◆ PROVIDED RECORDS:
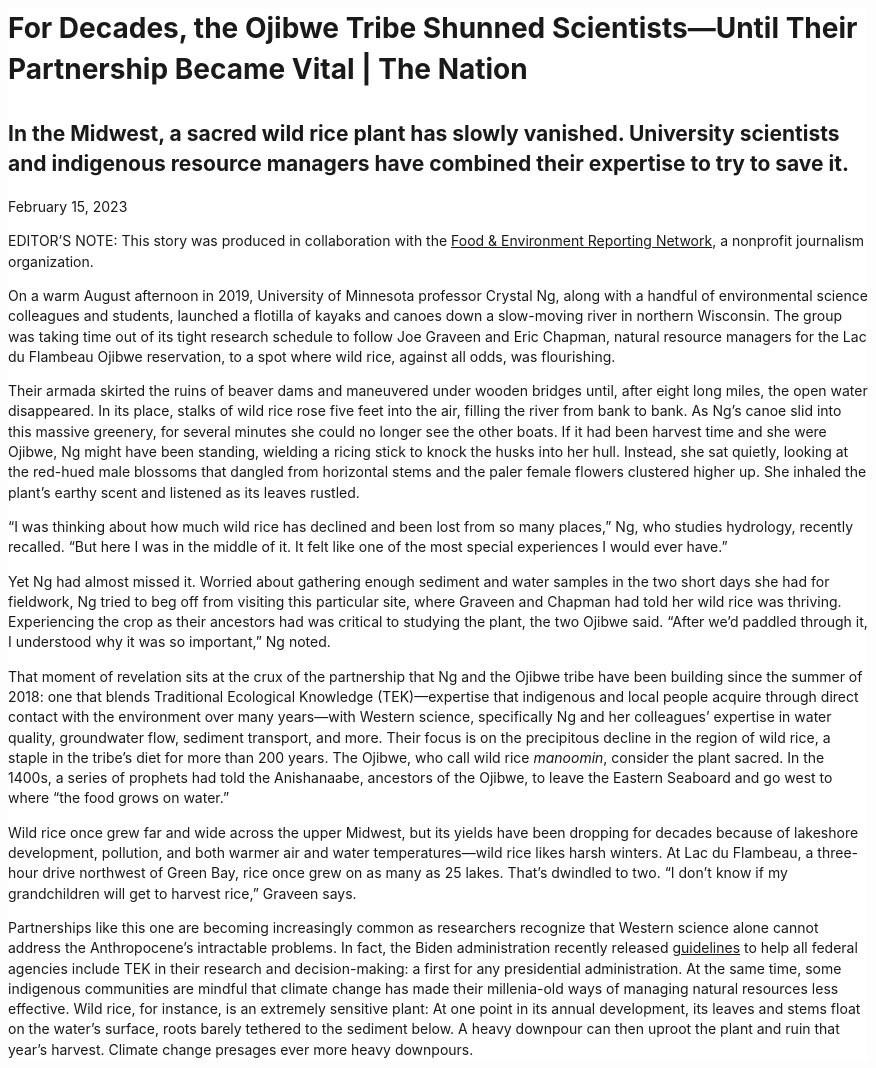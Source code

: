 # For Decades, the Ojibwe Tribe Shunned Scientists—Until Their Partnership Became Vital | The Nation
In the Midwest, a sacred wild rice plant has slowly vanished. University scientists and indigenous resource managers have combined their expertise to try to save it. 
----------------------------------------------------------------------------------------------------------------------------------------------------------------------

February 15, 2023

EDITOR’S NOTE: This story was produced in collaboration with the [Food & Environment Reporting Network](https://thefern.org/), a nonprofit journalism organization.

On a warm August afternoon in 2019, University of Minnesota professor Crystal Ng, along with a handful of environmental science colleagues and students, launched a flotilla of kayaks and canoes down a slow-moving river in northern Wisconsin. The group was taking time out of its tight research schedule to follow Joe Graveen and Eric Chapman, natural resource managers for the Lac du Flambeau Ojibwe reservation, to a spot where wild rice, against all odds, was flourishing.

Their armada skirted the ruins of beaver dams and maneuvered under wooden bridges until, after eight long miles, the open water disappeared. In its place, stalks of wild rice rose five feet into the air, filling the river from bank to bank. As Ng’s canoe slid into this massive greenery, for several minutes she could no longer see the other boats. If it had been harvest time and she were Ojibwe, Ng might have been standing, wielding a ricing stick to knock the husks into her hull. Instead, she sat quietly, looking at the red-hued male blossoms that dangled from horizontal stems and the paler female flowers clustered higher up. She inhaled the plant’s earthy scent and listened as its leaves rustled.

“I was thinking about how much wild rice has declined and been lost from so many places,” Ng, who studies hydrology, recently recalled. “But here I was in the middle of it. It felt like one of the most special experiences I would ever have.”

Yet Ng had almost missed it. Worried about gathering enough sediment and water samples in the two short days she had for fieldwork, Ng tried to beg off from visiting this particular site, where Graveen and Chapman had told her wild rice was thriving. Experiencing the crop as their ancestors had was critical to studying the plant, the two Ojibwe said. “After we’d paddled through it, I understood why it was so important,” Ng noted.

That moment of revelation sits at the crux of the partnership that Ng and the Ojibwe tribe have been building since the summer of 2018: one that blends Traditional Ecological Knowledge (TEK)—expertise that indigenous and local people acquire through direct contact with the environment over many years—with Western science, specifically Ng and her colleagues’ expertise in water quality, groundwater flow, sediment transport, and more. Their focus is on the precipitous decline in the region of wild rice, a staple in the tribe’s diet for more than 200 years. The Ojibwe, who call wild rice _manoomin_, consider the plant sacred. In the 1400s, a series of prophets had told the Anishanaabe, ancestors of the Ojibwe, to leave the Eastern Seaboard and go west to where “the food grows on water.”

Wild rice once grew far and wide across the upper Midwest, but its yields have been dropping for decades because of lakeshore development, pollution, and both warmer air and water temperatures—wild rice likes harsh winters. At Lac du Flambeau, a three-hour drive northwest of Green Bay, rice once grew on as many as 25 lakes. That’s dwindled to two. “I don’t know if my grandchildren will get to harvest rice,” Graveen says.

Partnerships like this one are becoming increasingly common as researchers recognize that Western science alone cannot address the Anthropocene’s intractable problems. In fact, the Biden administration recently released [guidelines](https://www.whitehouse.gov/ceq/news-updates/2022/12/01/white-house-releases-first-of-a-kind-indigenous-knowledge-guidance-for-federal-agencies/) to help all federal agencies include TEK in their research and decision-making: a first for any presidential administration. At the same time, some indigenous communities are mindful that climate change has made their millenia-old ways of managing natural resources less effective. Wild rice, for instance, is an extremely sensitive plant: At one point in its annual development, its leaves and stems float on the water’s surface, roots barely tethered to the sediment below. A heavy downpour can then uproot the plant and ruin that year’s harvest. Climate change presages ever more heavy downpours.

◆ WHAT YOU NEED TO DO: Only the pictures are to be dropped; return everything else in the listing exactly.

◆ RESPONSE FOR THIS EXERCISE:
Source code

: # For Decades, the Ojibwe Tribe Shunned Scientists—Until Their Partnership Became Vital | The Nation
In the Midwest, a sacred wild rice plant has slowly vanished. University scientists and indigenous resource managers have combined their expertise to try to save it. 
----------------------------------------------------------------------------------------------------------------------------------------------------------------------

February 15, 2023

EDITOR’S NOTE: This story was produced in collaboration with the [Food & Environment Reporting Network](https://thefern.org/), a nonprofit journalism organization.

On a warm August afternoon in 2019, University of Minnesota professor Crystal Ng, along with a handful of environmental science colleagues and students, launched a flotilla of kayaks and canoes down a slow-moving river in northern Wisconsin. The group was taking time out of its tight research schedule to follow Joe Graveen and Eric Chapman, natural resource managers for the Lac du Flambeau Ojibwe reservation, to a spot where wild rice, against all odds, was flourishing.

Their armada skirted the ruins of beaver dams and maneuvered under wooden bridges until, after eight long miles, the open water disappeared. In its place, stalks of wild rice rose five feet into the air, filling the river from bank to bank. As Ng’s canoe slid into this massive greenery, for several minutes she could no longer see the other boats. If it had been harvest time and she were Ojibwe, Ng might have been standing, wielding a ricing stick to knock the husks into her hull. Instead, she sat quietly, looking at the red-hued male blossoms that dangled from horizontal stems and the paler female flowers clustered higher up. She inhaled the plant’s earthy scent and listened as its leaves rustled.

“I was thinking about how much wild rice has declined and been lost from so many places,” Ng, who studies hydrology, recently recalled. “But here I was in the middle of it. It felt like one of the most special experiences I would ever have.”

Yet Ng had almost missed it. Worried about gathering enough sediment and water samples in the two short days she had for fieldwork, Ng tried to beg off from visiting this particular site, where Graveen and Chapman had told her wild rice was thriving. Experiencing the crop as their ancestors had was critical to studying the plant, the two Ojibwe said. “After we’d paddled through it, I understood why it was so important,” Ng noted.

That moment of revelation sits at the crux of the partnership that Ng and the Ojibwe tribe have been building since the summer of 2018: one that blends Traditional Ecological Knowledge (TEK)—expertise that indigenous and local people acquire through direct contact with the environment over many years—with Western science, specifically Ng and her colleagues’ expertise in water quality, groundwater flow, sediment transport, and more. Their focus is on the precipitous decline in the region of wild rice, a staple in the tribe’s diet for more than 200 years. The Ojibwe, who call wild rice _manoomin_, consider the plant sacred. In the 1400s, a series of prophets had told the Anishanaabe, ancestors of the Ojibwe, to leave the Eastern Seaboard and go west to where “the food grows on water.”

Wild rice once grew far and wide across the upper Midwest, but its yields have been dropping for decades because of lakeshore development, pollution, and both warmer air and water temperatures—wild rice likes harsh winters. At Lac du Flambeau, a three-hour drive northwest of Green Bay, rice once grew on as many as 25 lakes. That’s dwindled to two. “I don’t know if my grandchildren will get to harvest rice,” Graveen says.

Partnerships like this one are becoming increasingly common as researchers recognize that Western science alone cannot address the Anthropocene’s intractable problems. In fact, the Biden administration recently released [guidelines](https://www.whitehouse.gov/ceq/news-updates/2022/12/01/white-house-releases-first-of-a-kind-indigenous-knowledge-guidance-for-federal-agencies/) to help all federal agencies include TEK in their research and decision-making: a first for any presidential administration. At the same time, some indigenous communities are mindful that climate change has made their millenia-old ways of managing natural resources less effective. Wild rice, for instance, is an extremely sensitive plant: At one point in its annual development, its leaves and stems float on the water’s surface, roots barely tethered to the sediment below. A heavy downpour can then uproot the plant and ruin that year’s harvest. Climate change presages ever more heavy downpours.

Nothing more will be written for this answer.